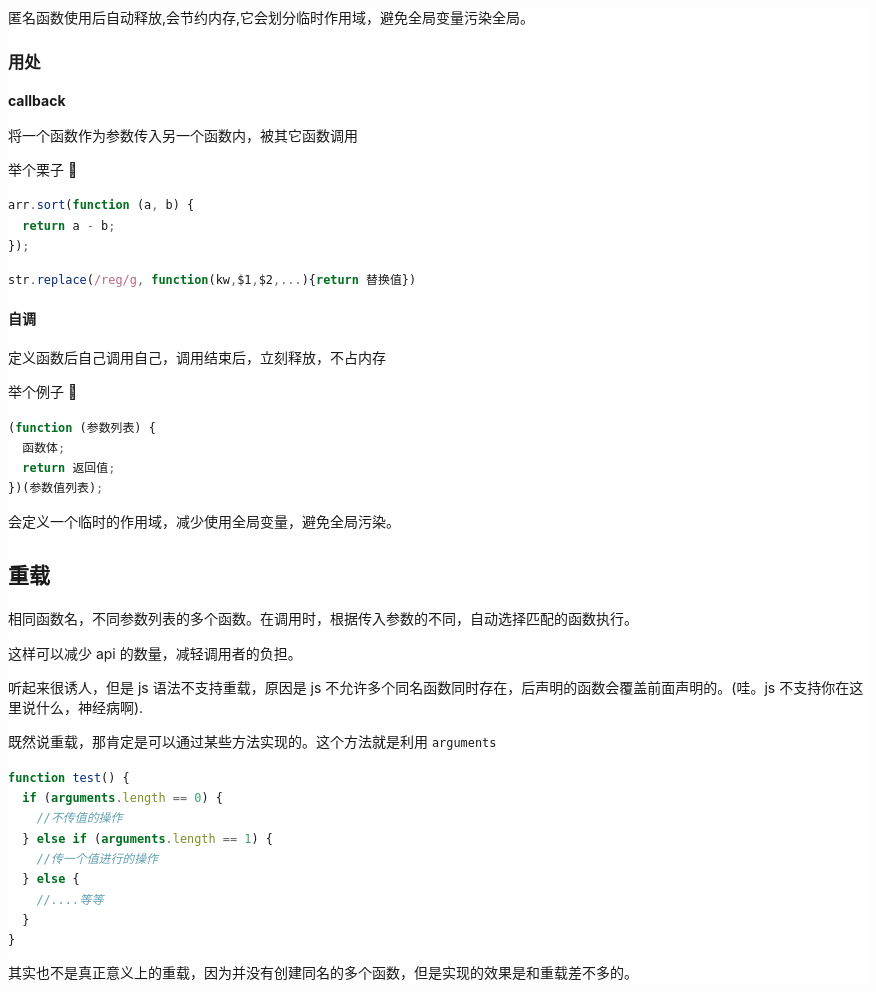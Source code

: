匿名函数使用后自动释放,会节约内存,它会划分临时作用域，避免全局变量污染全局。

### 用处

**callback**

将一个函数作为参数传入另一个函数内，被其它函数调用

举个栗子 🌰

```js
arr.sort(function (a, b) {
  return a - b;
});
```

```js
str.replace(/reg/g, function(kw,$1,$2,...){return 替换值})
```

#### 自调

定义函数后自己调用自己，调用结束后，立刻释放，不占内存

举个例子 🌰

```js
(function (参数列表) {
  函数体;
  return 返回值;
})(参数值列表);
```

会定义一个临时的作用域，减少使用全局变量，避免全局污染。

## 重载

相同函数名，不同参数列表的多个函数。在调用时，根据传入参数的不同，自动选择匹配的函数执行。

这样可以减少 api 的数量，减轻调用者的负担。

听起来很诱人，但是 js 语法不支持重载，原因是 js 不允许多个同名函数同时存在，后声明的函数会覆盖前面声明的。(哇。js 不支持你在这里说什么，神经病啊).

既然说重载，那肯定是可以通过某些方法实现的。这个方法就是利用 `arguments`

```js
function test() {
  if (arguments.length == 0) {
    //不传值的操作
  } else if (arguments.length == 1) {
    //传一个值进行的操作
  } else {
    //....等等
  }
}
```

其实也不是真正意义上的重载，因为并没有创建同名的多个函数，但是实现的效果是和重载差不多的。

Task statement: Exclude the images and output the lines above exactly.

Completed task:
Source code

:匿名函数使用后自动释放,会节约内存,它会划分临时作用域，避免全局变量污染全局。

### 用处

**callback**

将一个函数作为参数传入另一个函数内，被其它函数调用

举个栗子 🌰

```js
arr.sort(function (a, b) {
  return a - b;
});
```

```js
str.replace(/reg/g, function(kw,$1,$2,...){return 替换值})
```

#### 自调

定义函数后自己调用自己，调用结束后，立刻释放，不占内存

举个例子 🌰

```js
(function (参数列表) {
  函数体;
  return 返回值;
})(参数值列表);
```

会定义一个临时的作用域，减少使用全局变量，避免全局污染。

## 重载

相同函数名，不同参数列表的多个函数。在调用时，根据传入参数的不同，自动选择匹配的函数执行。

这样可以减少 api 的数量，减轻调用者的负担。

听起来很诱人，但是 js 语法不支持重载，原因是 js 不允许多个同名函数同时存在，后声明的函数会覆盖前面声明的。(哇。js 不支持你在这里说什么，神经病啊).

既然说重载，那肯定是可以通过某些方法实现的。这个方法就是利用 `arguments`

```js
function test() {
  if (arguments.length == 0) {
    //不传值的操作
  } else if (arguments.length == 1) {
    //传一个值进行的操作
  } else {
    //....等等
  }
}
```

其实也不是真正意义上的重载，因为并没有创建同名的多个函数，但是实现的效果是和重载差不多的。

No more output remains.